He says biophilic design is gaining ground in cities like London, where new buildings and public spaces are starting to reflect these ideas. But more needs to be done.
“Designing with nature in mind is no longer optional,” he says. “It’s a requirement if we want cities that are liveable in 20 years.”
A Quiet Revolution
Pappas isn’t chasing the spotlight. Most of his projects are quiet ones—small parks, rooftop gardens, redesigned schoolyards. But each one is part of a bigger puzzle.
He believes cities don’t need one giant solution. They need thousands of small ones, stitched together with care.

“A city is like a living organism,” he says. “You don’t fix it all at once. You help it heal one space at a time.”
What’s Next
Pappas continues his work at GreenScape NYC, a firm focused on sustainable design. He also mentors younger designers and speaks at local workshops. His message is always the same: build for people and the planet, at the same time.

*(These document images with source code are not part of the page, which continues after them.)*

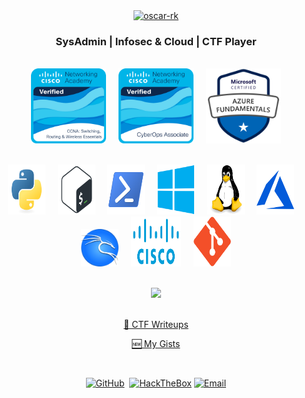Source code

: <div align = "center">
  <a href="github.com/oscar-rk">
    <img src="https://readme-typing-svg.herokuapp.com?font=Silkscreen&size=32&pause=1000&color=B3DD00&background=FFFFFF00&center=true&width=435&lines=oscar-rk" alt="oscar-rk" />
  </a>
</div>
  
<div align = "center">
  <h3> SysAdmin | Infosec & Cloud | CTF Player </h3> 
</div>

</br>

<div align = "center">
  <img alt="CCNA" height="120" width="120" src="/img/ccna.png" />
  &nbsp;
  &nbsp;
  <img alt="CyberOps" height="120" width="120" src="/img/cyberops.png" />
  &nbsp;
  &nbsp;
  <img alt="AZ900" height="120" width="120" src="/img/AZ900.png" />
</div>

</br>

<div align = "center">
  <p>
    <img alt="Python3" height="80" width="60" src="/img/python.svg" />
    &nbsp;
    &nbsp;
    <img alt="Bash" height="80" width="60" src="/img/bash.svg" />
    &nbsp;
    &nbsp;
    <img alt="Powershell" height="80" width="60" src="/img/powershell.svg" />
    &nbsp;
    &nbsp;
    <img alt="Microsoft Windows" height="80" width="60" src="/img/windows.svg" />
    &nbsp;
    &nbsp;
    <img alt="Linux" height="80" width="60" src="/img/linux.svg" />
    &nbsp;
    &nbsp;
    <img alt="Azure" height="80" width="60" src="/img/azure.svg" />
    &nbsp;
    &nbsp;
    <img alt="Kali Linux Hacking" height="60" width="60" src="/img/kali.png" />
    &nbsp;
    &nbsp;
    <img alt="Cisco SRWE" height="80" width="80" src="/img/cisco.png" />
    &nbsp;
    &nbsp;
    <img alt="Git" height="80" width="60" src="/img/git.svg" />
  </p>
</div>

</br>

<div align = "center">
  <img src="https://github-readme-stats-eight-theta.vercel.app/api/top-langs/?username=oscar-rk&show_icons=true&langs_count=8&layout=compact&theme=merko&count_private=true"/>
</div>

</br>

<p align="center">
  <a href="https://github.com/oscar-rk/CTF-Writeups"> 📝 CTF Writeups </a>
</p> 
<p align="center">
  <a href="https://gist.github.com/oscar-rk/7b498fc0ae44ae4f101283f18027ffc9"> 🆕 My Gists </a>
</p> 

</br>

<p align="center">
  <a href="https://github.com/oscar-rk"><img src="https://img.shields.io/static/v1?style=flat-square&logoColor=ffffff&label=&message=oscar-rk&logo=github&color=181717" alt="GitHub"></a>&nbsp;
  <a href="https://app.hackthebox.com/profile/1072161"><img src="https://img.shields.io/static/v1?style=flat-square&logoColor=ffffff&label=&message=oscarrk&logo=hackthebox&color=9FEF00" alt="HackTheBox"></a>
  <a href="mailto:oscar-rk@pm.me"><img src="https://img.shields.io/static/v1?style=flat-square&logoColor=ffffff&label=&message=oscar-rk@pm.me&logo=protonmail&color=8a90c7" alt="Email"></a>
</p>
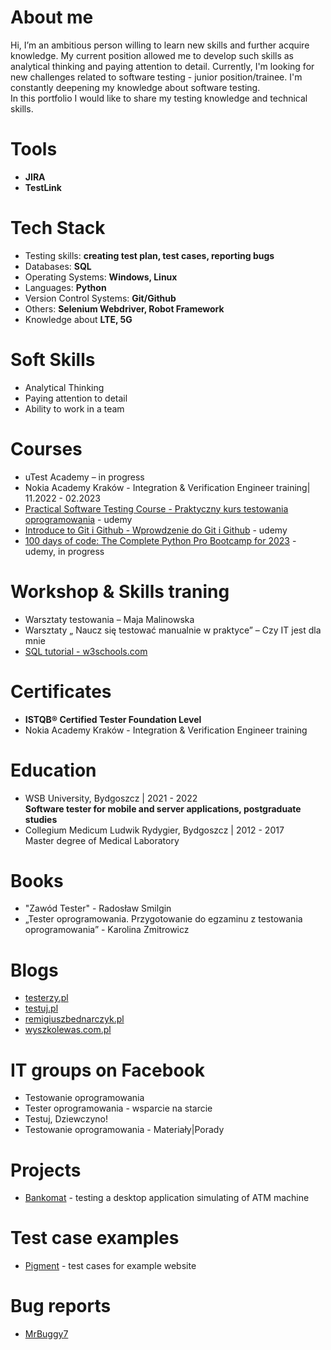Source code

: # About me
Hi, I’m an ambitious person willing to learn new skills and further acquire knowledge. 
My current position allowed me to develop such skills as analytical thinking and paying attention to detail. Currently, I'm looking for new challenges related to software testing - junior position/trainee. I'm constantly deepening my knowledge about software testing.
<br> In this portfolio I would like to share my testing knowledge and technical skills. 

# Tools
- **JIRA**
- **TestLink**

# Tech Stack
- Testing skills: **creating test plan, test cases, reporting bugs**
- Databases: **SQL**
- Operating Systems: **Windows, Linux**
- Languages: **Python**
- Version Control Systems: **Git/Github**
- Others: **Selenium Webdriver, Robot Framework**
- Knowledge about **LTE, 5G**

# Soft Skills 
- Analytical Thinking
- Paying attention to detail
- Ability to work in a team

# Courses
- uTest Academy – in progress
- Nokia Academy Kraków - Integration & Verification Engineer training| 11.2022 - 02.2023
- [Practical Software Testing Course - Praktyczny kurs testowania oprogramowania](https://www.udemy.com/course/praktyczny-kurs-testowania-oprogramowania/) - udemy
- [Introduce to Git i Github - Wprowdzenie do Git i Github](https://www.udemy.com/course/kurs-git-i-github-od-podstaw/) - udemy
- [100 days of code: The Complete Python Pro Bootcamp for 2023](https://www.udemy.com/course/100-days-of-code/) - udemy, in progress

# Workshop & Skills traning
- Warsztaty testowania – Maja Malinowska
- Warsztaty „ Naucz się testować manualnie w praktyce” – Czy IT jest dla mnie 
- [SQL tutorial - w3schools.com](https://www.w3schools.com/sql/)

# Certificates
- **ISTQB® Certified Tester Foundation Level**
- Nokia Academy Kraków - Integration & Verification Engineer training

# Education
- WSB University, Bydgoszcz | 2021 - 2022
<br> **Software tester for mobile and server applications, postgraduate studies**
- Collegium Medicum Ludwik Rydygier, Bydgoszcz | 2012 - 2017
<br> Master degree of Medical Laboratory

# Books 
- "Zawód Tester" -  Radosław Smilgin
- „Tester oprogramowania. Przygotowanie do egzaminu z testowania oprogramowania” - Karolina Zmitrowicz

# Blogs 
- [testerzy.pl](https://testerzy.pl/)
- [testuj.pl](https://testuj.pl/)
- [remigiuszbednarczyk.pl](https://remigiuszbednarczyk.pl/)
- [wyszkolewas.com.pl](https://www.wyszkolewas.com.pl/)

# IT groups on Facebook
- Testowanie oprogramowania
- Tester oprogramowania - wsparcie na starcie
- Testuj, Dziewczyno!
- Testowanie oprogramowania - Materiały|Porady

# Projects
- [Bankomat](https://docs.google.com/spreadsheets/d/1FXyCV6SpM_DMpX4sO2rPVZH6ar8exiTp/edit?usp=share_link&ouid=104840439575077837301&rtpof=true&sd=true) - testing a desktop application simulating of ATM machine

# Test case examples
- [Pigment](https://drive.google.com/file/d/1pjvlV89F2WXt83lSZLD5Uvx6GQEzbzrW/view?usp=share_link) - test cases for example website 

# Bug reports
- [MrBuggy7](https://drive.google.com/file/d/1QkAKtebdfqrCGwVMoIzzxySeH42HFW9R/view?usp=share_link)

He’s hopeful about the future, but only if cities start treating green space as critical infrastructure.
“Parks are not decoration,” he says. “They’re as essential as clean water or electricity. We need to start planning that way.”
Dennis Pappas didn’t set out to become a voice for sustainable cities. He just wanted to make the places around him better. And maybe help a few more people breathe deeply, like he did all those years ago in Prospect Park.
“A well-designed green space doesn’t just change the landscape,” he says.
“It changes how people feel, connect, and live in a city.”
It’s not loud. It’s not flashy. But it’s changing the world, one block at a time.